Quels sont les protagonistes de la Deuxième guerre de macédoine et quelles sont donc les conséquences de cette guerre pour les Grecs ?

La mort d’Alexandre le Grand (323 av. J.-C.) avait conduit au partage de son empire en trois entités principales : le royaume de Macédoine, qui dominait le sud de la péninsule balkanique, le royaume des Séleucides, essentiellement situé en Syrie, mais qui dominait théoriquement les régions asiatiques de Babylone jusqu’aux confins de l’Indus et le royaume de la dynastie lagide qui avait pris la succession des Pharaons en Égypte.

En 205 av. J.-C., meurt prématurément le roi lagide Ptolémée IV Philopatôr, laissant sur le trône un enfant de 7 ans. Philippe V de Macédoine et le Séleucide Antiochos III s’entendent pour mettre un terme à la domination lagide en Égypte et pour se partager ses territoires et richesses.

Cette politique entreprenante inquiète les cités libres de Rhodes et de Pergame (en Asie Mineure) qui risquent d’être prises en tenailles par la montée en puissance de leurs ennemis traditionnels. Les cités grecques également, notamment Athènes, voient là une occasion idéale d’appeler à l’aide les Romains pour affaiblir la puissance de leur encombrant voisin du nord.

Les Romains dépêchent des ambassades à Philippe V et à Antiochos III leur enjoignant de stopper les hostilités. La présence de Rome à l’est de la Méditerranée est presque inexistante et les deux souverains hellénistiques se désintéressent formidablement des réclamations romaines.

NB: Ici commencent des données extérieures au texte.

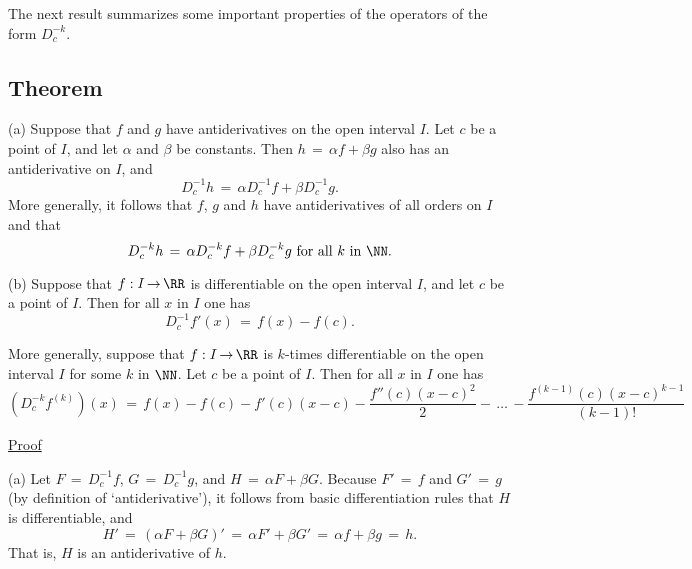 {\V
\V

        The next result summarizes some important properties of the operators of the form $D^{-k}_{c}$.

\V

            \subsection{\small{\bf Theorem}}
            \label{ThmE45.100}

\V

        (a) Suppose that $f$ and $g$ have antiderivatives on the open interval $I$.
    Let $c$ be a point of $I$, and let ${\alpha}$ and ${\beta}$ be constants.
    Then $h \,=\, {\alpha}f+{\beta}g$ also has an antiderivative on $I$, and
        \begin{displaymath}
        D^{-1}_{c} h \,=\, {\alpha}D^{-1}_{c} f + {\beta}D^{-1}_{c} g.
        \end{displaymath}
    More generally, it follows that $f$, $g$ and $h$ have antiderivatives of all orders on $I$ and that
        \begin{displaymath}
        D^{-k}_{c} h \,=\, {\alpha}D^{-k}_{c} f + {\beta}D^{-k}_{c} g \mbox{ for all $k$ in ${\NN}$}.
        \end{displaymath}

\V

        (b) Suppose that $f:I \,{\rightarrow}\, {\RR}$ is differentiable on the open interval $I$, and let $c$ be a point of $I$.
    Then for all $x$ in $I$ one has
        \begin{equation}
        \label{EqnE.86A}
        D^{-1}_{c} f'(x) \,=\, f(x)-f(c).
        \end{equation}

    More generally, suppose that $f:I \,{\rightarrow}\, {\RR}$ is $k$-times differentiable on the open interval $I$ for some $k$ in ${\NN}$.
    Let $c$ be a point of $I$.
    Then for all $x$ in $I$ one has
        \begin{equation}
        \label{EqnE.86B}
        \left(D^{-k}_{c} f^{(k)}\right)(x) \,=\, f(x) - f(c) - f'(c)(x-c) -
    \frac{f''(c)(x-c)^{2}}{2} - \,{\ldots}\,
    - \frac{f^{(k-1)}(c)(x-c)^{k-1}}{(k-1)!}
        \end{equation}

\V

        \underline{Proof}

\V

        (a) Let $F \,=\, D^{-1}_{c} f$, $G \,=\, D^{-1}_{c} g$, and $H \,=\, {\alpha}F+{\beta}G$.
    Because $F' \,=\, f$ and $G' \,=\, g$ (by definition of `antiderivative'), it follows from basic differentiation rules that $H$ is differentiable, and
        \begin{displaymath}
        H' \,=\, ({\alpha}F+{\beta}G)' \,=\, {\alpha}F'+{\beta}G' \,=\, {\alpha}f+{\beta}g \,=\, h.
        \end{displaymath}
    That is, $H$ is an antiderivative of $h$.

}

Les Romains cependant joignent les paroles aux actes et débarquent des troupes sur les côtes illyriennes en octobre 200 av. J.-C.. Cette action soulève un certain nombre de questions. Pourquoi Rome qui sort d’une guerre terrible contre Carthage s’engage-t-elle à l’est, dans un théâtre d’opérations qui ne la menace pas directement ?

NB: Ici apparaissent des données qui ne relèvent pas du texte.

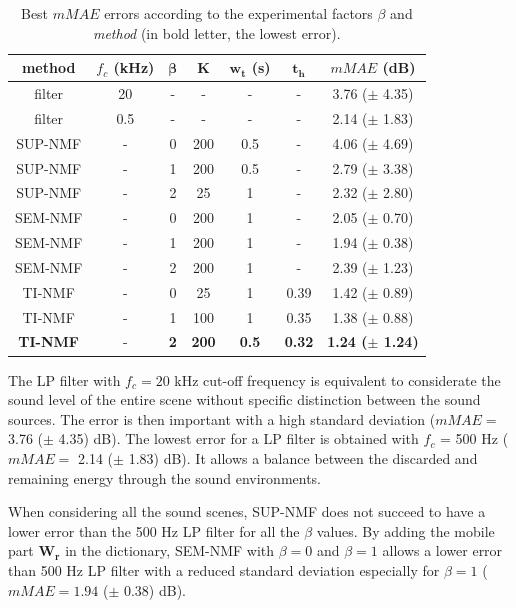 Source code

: \documentclass[review,5p,twocolumn,sort&compress,times]{elsarticle}
\begin{document}
\begin{table}[t]
\centering
\caption{Best $mMAE$ errors according to the experimental factors $\beta$ and \textit{method} (in bold letter, the lowest error).}
\begin{tabular}{@{}ccccccc@{}}
\toprule
\textbf{method} & $f_c$ (kHz) & $\mathbf{\beta}$ & $\mathbf{K}$ & $\mathbf{w_t}$ (s) &  $\mathbf{t_h}$ &  \textbf{$mMAE$} (dB) \\ \midrule
filter & 20 & - & - & - & - & 3.76 ($\pm$ 4.35) \\
filter & 0.5 & - & - & - & - & 2.14 ($\pm$ 1.83) \\
\hline \hline
SUP-NMF & - & 0 & 200 & 0.5 & - & 4.06 ($\pm$ 4.69) \\
SUP-NMF & - & 1 & 200 & 0.5 & - & 2.79 ($\pm$ 3.38) \\
SUP-NMF & - & 2 & 25 & 1 & - & 2.32  ($\pm$ 2.80) \\
\hline \hline
SEM-NMF & - & 0 & 200 & 1 & - & 2.05 ($\pm$ 0.70) \\
SEM-NMF & - & 1 & 200 & 1 & - & 1.94 ($\pm$ 0.38) \\
SEM-NMF & - & 2 & 200 & 1 & - & 2.39 ($\pm$ 1.23) \\
\hline \hline
TI-NMF & - & 0 & 25 & 1 & 0.39 & 1.42 ($\pm$ 0.89)\\
TI-NMF & - & 1 & 100 & 1 & 0.35 & 1.38 ($\pm$ 0.88)\\
\textbf{TI-NMF }& - & \textbf{2} & \textbf{200} & \textbf{0.5} & \textbf{0.32} & \textbf{1.24 ($\pm$ 1.24)}\\
\bottomrule
\end{tabular}
\label{tab:results}
\end{table}

The LP filter with $f_c = 20$ kHz cut-off frequency is equivalent to considerate the sound level of the entire scene without specific distinction between the sound sources. The error is then important with a high standard deviation ($mMAE =$ 3.76 ($\pm$ 4.35) dB). The lowest error for a LP filter is obtained with $f_c$ = 500 Hz ($mMAE =$ 2.14 ($\pm$ 1.83) dB). It allows a balance between the discarded and remaining energy through the sound environments.

When considering all the sound scenes, SUP-NMF does not succeed to have a lower error than the 500 Hz LP filter for all the $\beta$ values. By adding the mobile part $\mathbf{W_r}$ in the dictionary, SEM-NMF with $\beta = 0$ and $\beta = 1$ allows a lower error than 500 Hz LP filter with a reduced standard deviation especially for $\beta = 1$ ($mMAE = 1.94$ ($\pm$ 0.38) dB).
\end{document}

La réponse à cette question n’est pas évidente, car elle englobe plusieurs dimensions caractéristiques d’une Cité-État républicaine. Rome fait la guerre avec sa propre population – alors que les Carthaginois employaient des mercenaires – la fin de la guerre contre Carthage a laissé un certain nombre de jeunes gens désœuvrés. La réponse du Sénat romain à la démobilisation était de distribuer aux soldats des terres prélevées sur l’ager publicus. Ainsi après une carrière militaire, le Romain devenait paysan et disposait de son propre lopin de terre. C’était une manière de l’attacher à sa patrie, mais aussi d’en assurer la défense. À la fin du IIIe siècle, une démobilisation massive en Italie n’aurait pas été sans provoquer des difficultés sociales.

Cette nouvelle guerre étonne aussi, car les provinces italiennes, dont plusieurs alliés des Romains – et pas des moindres comme Capoue – ont fait défection en faveur des Carthaginois, sont loin d’être pacifiées. Le retour à la normale sera long et difficile et passera par une purge dans la population lors de l’affaire des Bacchanales, du nom de pratiques religieuses qui contrevenaient aux cultes officiels romains.

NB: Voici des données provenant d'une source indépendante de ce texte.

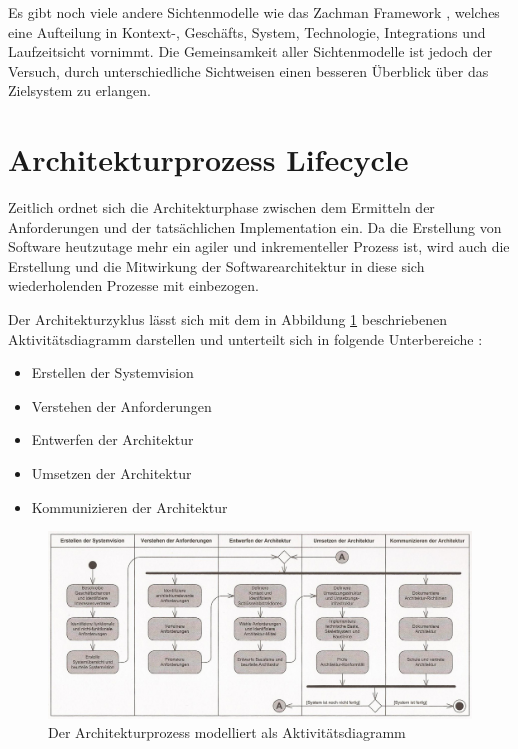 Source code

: Es gibt noch viele andere Sichtenmodelle wie das Zachman Framework \cite[S. 282]{zachman}, welches eine Aufteilung in Kontext-, Geschäfts, System, Technologie, Integrations und Laufzeitsicht vornimmt. Die Gemeinsamkeit aller Sichtenmodelle ist jedoch der Versuch, durch unterschiedliche Sichtweisen einen besseren Überblick über das Zielsystem zu erlangen.



\section{Architekturprozess Lifecycle}
Zeitlich ordnet sich die Architekturphase zwischen dem Ermitteln der Anforderungen und der tatsächlichen Implementation ein. Da die Erstellung von Software heutzutage mehr ein agiler und inkrementeller Prozess ist, wird auch die Erstellung und die Mitwirkung der Softwarearchitektur in diese sich wiederholenden Prozesse mit einbezogen. \cite[S. 7]{basiswissen}

Der Architekturzyklus lässt sich mit dem in Abbildung \ref{fig:cycle} beschriebenen Aktivitätsdiagramm darstellen und unterteilt sich in folgende Unterbereiche \cite[Umschlag]{softarch}:

\begin{itemize}
  \item \glqq Erstellen der Systemvision\grqq
  \item \glqq Verstehen der Anforderungen\grqq
  \item \glqq Entwerfen der Architektur\grqq
  \item \glqq Umsetzen der Architektur\grqq
  \item \glqq Kommunizieren der Architektur\grqq
\end{itemize}


\begin{figure}[H]
    \centering
    \includegraphics[scale=0.8]{img/archcycle.png}
    \caption{Der Architekturprozess modelliert als Aktivitätsdiagramm \cite[Umschlag]{softarch}}
    \label{fig:cycle}
\end{figure}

Une nouvelle guerre en Macédoine a donc poussé les historiens à s’interroger sur les racines de l’impérialisme romain. Est-ce que Rome, qui dispose maintenant de nombreuses légions en armes commandées par des généraux de renom, comme Scipion l’Africain le vainqueur d’Hannibal, n’est-elle pas en train de devenir une puissance conquérante dont l’objectif serait la mise au pas et le pillage de ses ennemis ? L’intervention en Macédoine est-elle pour Rome une garantie que n’émergera jamais à l’est une puissance qui comme Carthage pourrait menacer son existence ?

Si la deuxième guerre de Macédoine constitue les débuts de l’impérialisme romain alors la conclusion de cette campagne militaire achevée par la défaite des armées de Philippe V en 197 av. J.-C., lors de la victoire de Cynocéphales, laisse d’autant plus perplexe.

Aux concours isthmiques (sorte de jeux olympiques), le proconsul T. Quinctius Flamininus, artisan de la victoire, va proclamer la « liberté des Grecs ». Flamininus a non seulement obligé Philippe V à évacuer toutes ses possessions et à se retirer dans ses territoires macédoniens au Nord de la Grèce, mais de plus le voilà qui chante la libertas grecque. Cette attitude a bien sûr fait réfléchir les Grecs eux-mêmes et les historiens contemporains. En effet, voilà une cité guerrière dont les citoyens ne sont guère renommés pour leur pratique des arts ou de la philosophie, dont la survie et l’expansion est assurée par des conquêtes militaires – le républicanisme romain n’a rien de marchand et turbine à force de vertus guerrières – qui vient faire étalage en Grèce d’un philhellénisme suspect.

Comment comprendre cet amour soudain des Romains pour la liberté des Grecs ? Plusieurs hypothèses sont envisageables.

La première c’est que le pragmatisme romain s’adaptait à la mentalité grecque. En effet, le concept de « libertas » était principalement valable à l’intérieur des réalités grecques. En effet, les références diplomatiques romaines à la « libertas » sont très rares, en dehors du monde des cités grecques. Il est donc fort probable que Flamininus et le Sénat romain n’aient fait qu’appliquer un principe pragmatique de realpolitik dans leurs interactions avec le monde grec. Peut-être afin d’apaiser les Grecs pour leur imposer progressivement leur domination.

Il est néanmoins indéniable que le philhellénisme romain lors de la Deuxième guerre de Macédoine fait apparaître au grand jour la progressive hellénisation des élites romaines. En effet, de très nombreux aristocrates romains du IIIe siècle lisent, écrivent et parlent grec. Ils sont très sensibles à la culture grecque (la « paideia ») et non seulement lisent les auteurs grecs et intègrent les codes culturels grecs, mais aussi pratiquent les rites religieux grecs ou consultent les oracles grecs, comme l’oracle de Delphes.

Au final, la proclamation par Flamininus de la « liberté des Grecs » en 196 av. J.-C. était annonciatrice du passage de flambeau entre un monde hellénistique culturellement riche, mais appauvri politiquement et une civilisation romaine, guerrière et conquérante, mais sensible au manque d’une densité intellectuelle qu’elle rencontrait ailleurs.

Reste à déterminer jusqu’à quel point les Romains ont eux-mêmes préparé ces transferts culturels qui feront basculer au fil des siècles le cœur de l’empire de sa zone latine vers sa zone grecque. La dernière étincelle de ce philhellénisme, déjà crépusculaire, sera la création d’une nouvelle capitale en 330 apr. J.-C. : Constantinople. Ville promise à un très riche avenir.
Bibliographique:
Pierre Cabanes, Le monde hellénistique de la mort d'Alexandre à la paix d'Apamée, Paris, Seuil, 1995 (Coll. Nouvelle histoire de l'Antiquité, n° 4).
Édouard Wiil, Histoire politique du monde hellénistique 320-30 av. J.-C., Paris, Seuil, 2003 (1966-1967).